The best recovery method is to return to a known safe point, reread the route from the beginning, and compare the goal with nearby landmarks instead of forcing the same path again. If the page has a patch note section, read it carefully. If the issue looks like a real change, use the contact page to report it so the guide can be updated.
Solo and Co-op Notes
Solo players should plan for safety and return paths. Co-op players can take more ambitious routes, but they should still organize roles before leaving the base. A simple four-player plan works well: one player scouts, one gathers common materials, one scans fragments and creatures, and one stays responsible for storage, crafting, and route calls. That division prevents the common co-op mistake where everyone swims to the same glowing object, nobody watches oxygen, and the team returns with four copies of the same material but none of the item they actually needed. If you play with friends, use guide pages as shared checklists. Read the quick answer together, agree on the target, and decide who carries what.
Early Access Version Notes
Because the game is in Early Access, this page should be reread after major updates. If a route no longer works, the best response is not to assume the guide is useless; it may simply need a version note. Check whether the page has a newer Last Updated line, whether the official patch notes mention changed resources, and whether your current save was created before or after a large update. For a wiki about a living game, freshness is part of accuracy. Sub2Wiki pages are structured so that changed locations, changed recipes, changed platform notes, and changed progression steps can be updated without rewriting the entire guide.

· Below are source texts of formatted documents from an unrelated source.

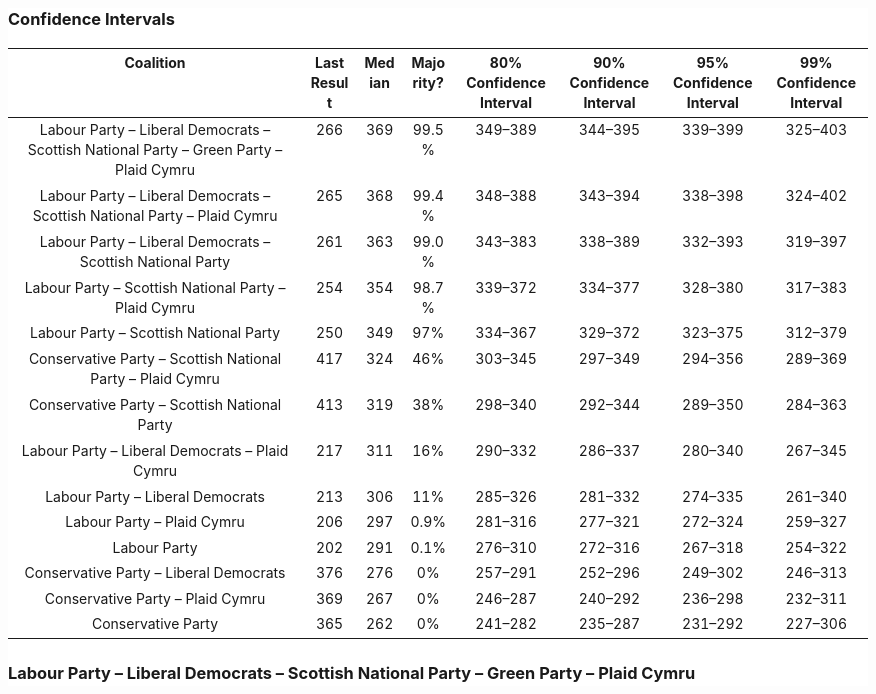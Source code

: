 ### Confidence Intervals

| Coalition | Last Result | Median | Majority? | 80% Confidence Interval | 90% Confidence Interval | 95% Confidence Interval | 99% Confidence Interval |
|:---------:|:-----------:|:------:|:---------:|:-----------------------:|:-----------------------:|:-----------------------:|:-----------------------:|
| Labour Party – Liberal Democrats – Scottish National Party – Green Party – Plaid Cymru | 266 | 369 | 99.5% | 349–389 | 344–395 | 339–399 | 325–403 |
| Labour Party – Liberal Democrats – Scottish National Party – Plaid Cymru | 265 | 368 | 99.4% | 348–388 | 343–394 | 338–398 | 324–402 |
| Labour Party – Liberal Democrats – Scottish National Party | 261 | 363 | 99.0% | 343–383 | 338–389 | 332–393 | 319–397 |
| Labour Party – Scottish National Party – Plaid Cymru | 254 | 354 | 98.7% | 339–372 | 334–377 | 328–380 | 317–383 |
| Labour Party – Scottish National Party | 250 | 349 | 97% | 334–367 | 329–372 | 323–375 | 312–379 |
| Conservative Party – Scottish National Party – Plaid Cymru | 417 | 324 | 46% | 303–345 | 297–349 | 294–356 | 289–369 |
| Conservative Party – Scottish National Party | 413 | 319 | 38% | 298–340 | 292–344 | 289–350 | 284–363 |
| Labour Party – Liberal Democrats – Plaid Cymru | 217 | 311 | 16% | 290–332 | 286–337 | 280–340 | 267–345 |
| Labour Party – Liberal Democrats | 213 | 306 | 11% | 285–326 | 281–332 | 274–335 | 261–340 |
| Labour Party – Plaid Cymru | 206 | 297 | 0.9% | 281–316 | 277–321 | 272–324 | 259–327 |
| Labour Party | 202 | 291 | 0.1% | 276–310 | 272–316 | 267–318 | 254–322 |
| Conservative Party – Liberal Democrats | 376 | 276 | 0% | 257–291 | 252–296 | 249–302 | 246–313 |
| Conservative Party – Plaid Cymru | 369 | 267 | 0% | 246–287 | 240–292 | 236–298 | 232–311 |
| Conservative Party | 365 | 262 | 0% | 241–282 | 235–287 | 231–292 | 227–306 |

### Labour Party – Liberal Democrats – Scottish National Party – Green Party – Plaid Cymru
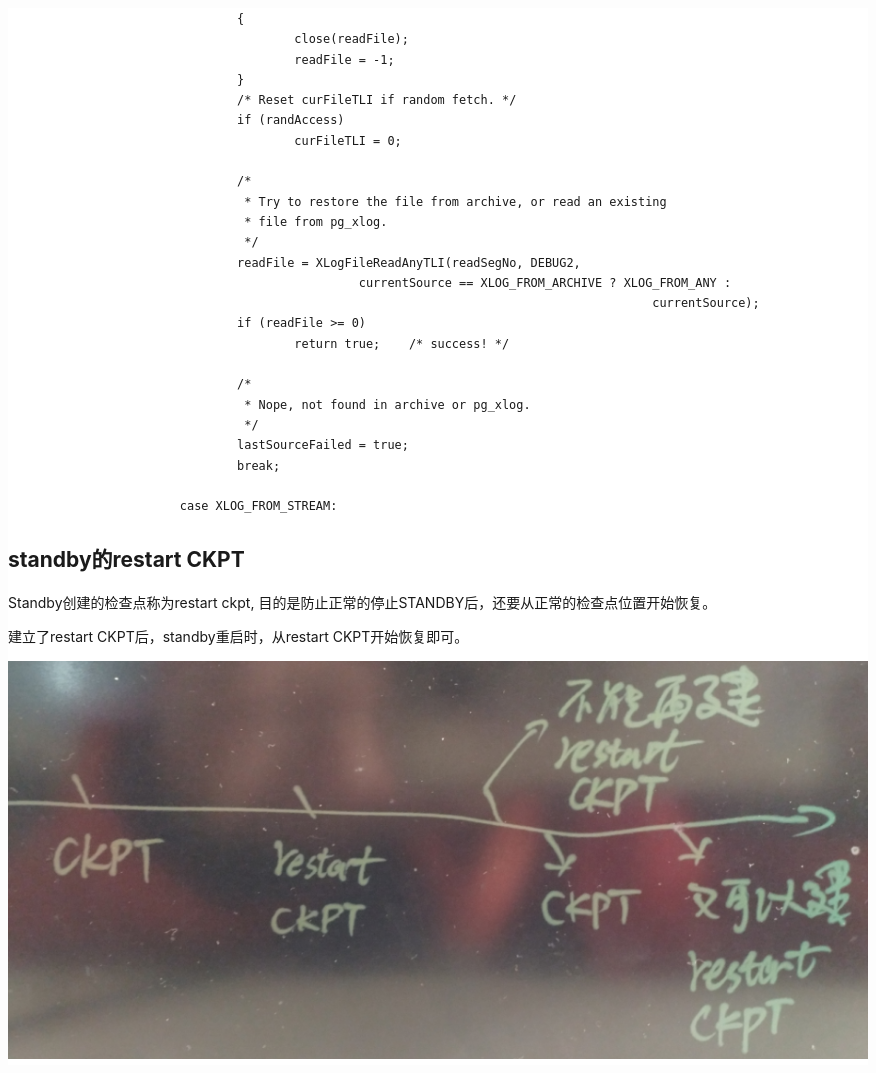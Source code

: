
 ```  
                                {  
                                        close(readFile);  
                                        readFile = -1;  
                                }  
                                /* Reset curFileTLI if random fetch. */  
                                if (randAccess)  
                                        curFileTLI = 0;  
  
                                /*  
                                 * Try to restore the file from archive, or read an existing  
                                 * file from pg_xlog.  
                                 */  
                                readFile = XLogFileReadAnyTLI(readSegNo, DEBUG2,  
                                                 currentSource == XLOG_FROM_ARCHIVE ? XLOG_FROM_ANY :  
                                                                                          currentSource);  
                                if (readFile >= 0)  
                                        return true;    /* success! */  
  
                                /*  
                                 * Nope, not found in archive or pg_xlog.  
                                 */  
                                lastSourceFailed = true;  
                                break;  
  
                        case XLOG_FROM_STREAM:  
```  
  
## standby的restart CKPT  
Standby创建的检查点称为restart ckpt, 目的是防止正常的停止STANDBY后，还要从正常的检查点位置开始恢复。    
  
建立了restart CKPT后，standby重启时，从restart CKPT开始恢复即可。  
  
![pic](20161229_01_pic_005.png)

Related Subnautica 2 beginner guide pages
Subnautica 2 beginner guide: frequently asked questions
What should I do first in Subnautica 2?
Head south-southeast from your Lifepod to the Welcome Center. Power it up with a Basic Battery, select your starting Biomods (Dash and Oxygen Control are the best picks), and scan the Habitat Builder on your way out. Then follow NOA Terminal signals to find early resources and progression unlocks.
What is Survivors Waypoint 2 in Subnautica 2?
It is a note found inside one of the early abandoned bases (Camp One area, north-northeast of the Lifepod). The first room of the base contains the "Survivors - Waypoint 2" note and a Power Cell Terminal to scan. To access the second room, you need a VIP Data Chip — the next NOA transmission directs you toward it.
Should I build a base immediately?
Build when you understand a nearby route and know why the location helps. Scan the Habitat Builder at the Welcome Center first — that is the unlock you need to start building at all. After that, a base is most useful when it supports storage, crafting, oxygen, and future dives.
What Biomods should I pick at the start?
Dash (Active) and Oxygen Control (Passive) are the most universally useful starting picks. Dash helps you evade any predator encounter. Oxygen Control buys you more time at depth by reducing consumption when you are still — crucial for scanning or navigating tight spaces.
Is co-op easier for beginners?
It can be easier if the team communicates and splits roles. It can be messier if everyone runs in different directions without a shared plan. Use the beginner guide as a shared checklist in co-op — agree on the target before you leave the Lifepod.